A company in Maine can use programs developed by a vendor in Washington state to communicate with customers all over the world.
And all the information from all of those transactions lives “in the cloud”: shared storage facilities called data centers that could be anywhere on the planet.
But a California company is betting that even in the age of cloud computing, geography does matter. Nautilus Data Technologies has announced that it has picked Millinocket to be the site of its new $300 million, 60-megawatt data center.
The building is proposed for a small part of the former Great Northern Paper site, once the world’s largest paper mill, which was torn down in 2014, more than a century after it first opened for business.
With so much difference between the paper-making industry of the 20th century and the information economy in the 21st, it’s fascinating that Great Northern and Nautilus Data picked the site for the same reason: Its location on the West Branch of the Penobscot River.
Regardless of what people say, data is not really stored in a cloud.

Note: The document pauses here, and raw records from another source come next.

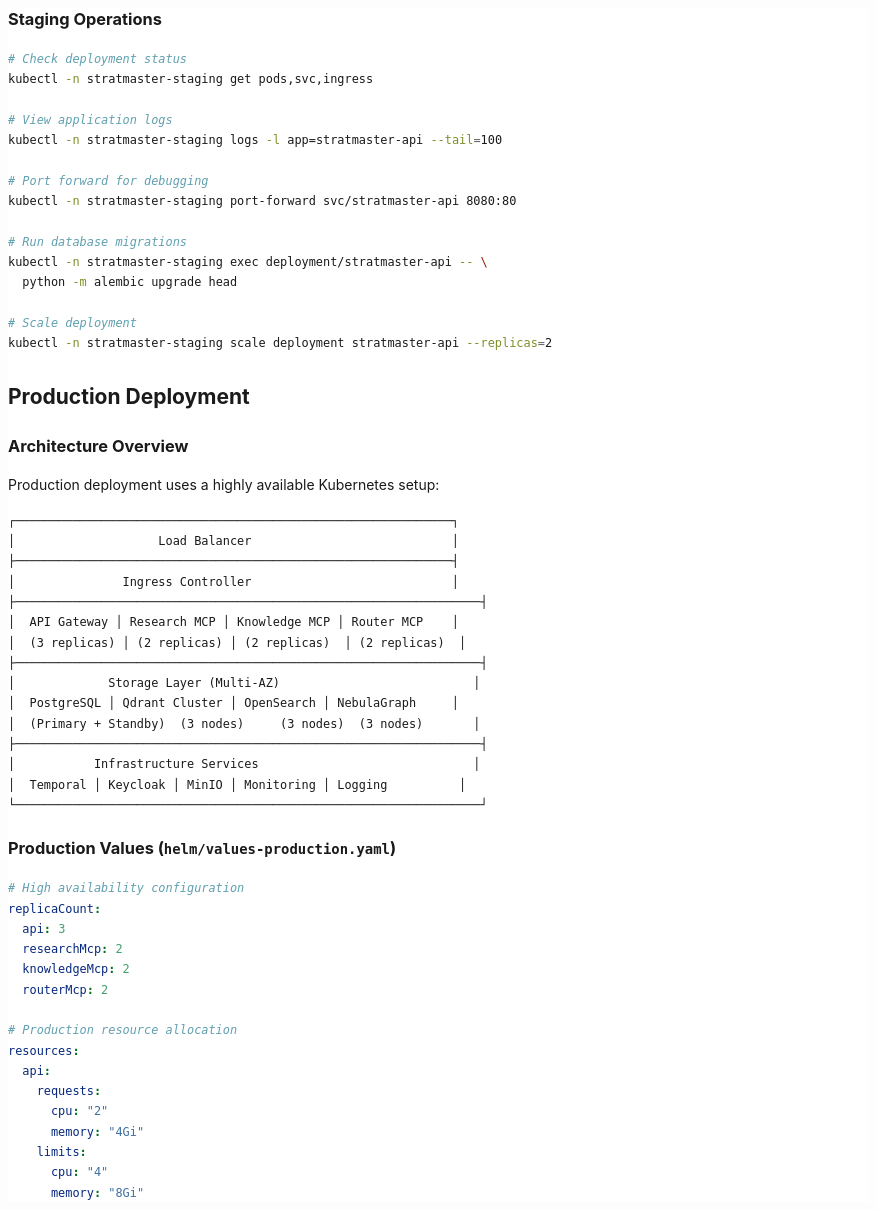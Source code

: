 ### Staging Operations

```bash
# Check deployment status
kubectl -n stratmaster-staging get pods,svc,ingress

# View application logs
kubectl -n stratmaster-staging logs -l app=stratmaster-api --tail=100

# Port forward for debugging
kubectl -n stratmaster-staging port-forward svc/stratmaster-api 8080:80

# Run database migrations
kubectl -n stratmaster-staging exec deployment/stratmaster-api -- \
  python -m alembic upgrade head

# Scale deployment
kubectl -n stratmaster-staging scale deployment stratmaster-api --replicas=2
```

## Production Deployment

### Architecture Overview

Production deployment uses a highly available Kubernetes setup:

```
┌─────────────────────────────────────────────────────────────┐
│                    Load Balancer                            │
├─────────────────────────────────────────────────────────────┤
│               Ingress Controller                            │
├─────────────────────────────────────────────────────────────────┤
│  API Gateway │ Research MCP │ Knowledge MCP │ Router MCP    │
│  (3 replicas) │ (2 replicas) │ (2 replicas)  │ (2 replicas)  │
├─────────────────────────────────────────────────────────────────┤
│             Storage Layer (Multi-AZ)                           │
│  PostgreSQL │ Qdrant Cluster │ OpenSearch │ NebulaGraph     │
│  (Primary + Standby)  (3 nodes)     (3 nodes)  (3 nodes)       │
├─────────────────────────────────────────────────────────────────┤
│           Infrastructure Services                              │
│  Temporal │ Keycloak │ MinIO │ Monitoring │ Logging          │
└─────────────────────────────────────────────────────────────────┘
```

### Production Values (`helm/values-production.yaml`)

```yaml
# High availability configuration
replicaCount:
  api: 3
  researchMcp: 2
  knowledgeMcp: 2
  routerMcp: 2

# Production resource allocation
resources:
  api:
    requests:
      cpu: "2"
      memory: "4Gi"
    limits:
      cpu: "4"
      memory: "8Gi"

```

It goes to computer servers that are stacked in warehouse-like buildings. It takes huge amounts of electricity to run the servers and cool the buildings, and data centers are usually located in places where electricity is cheap. It’s ironic that the latest technology enterprises are powered by coal-burning plants.
Nautilus, however, is developing a new model that’s less expensive to operate and friendlier to the environment.
The Millinocket data center will use cold river water to cool the servers, pumped through a closed loop system that won’t release any coolants or other chemicals into the river. The frigid air of northern Maine will also help keep the data center cool. It will use 30 percent less electricity than a typical data center, and it will use the same carbon-free hydropower that once made the paper mill go.
The data center would not be coming to Millinocket if not for work done by the local economic development nonprofit Our Katahdin, with help from the state and federal governments. Gov. Mills and U.S. Sens. Susan Collins and Angus King were on hand in Millinocket on Saturday when the project was announced.
One data center, which is expected to create about 30 jobs, will never replace the economic impact of Great Northern Paper, which employed thousands of people in the company’s heyday.
But it shows that the natural and human resources that attracted industry to rural Maine in the last century still have value in this one. The industries may change, but geography still matters.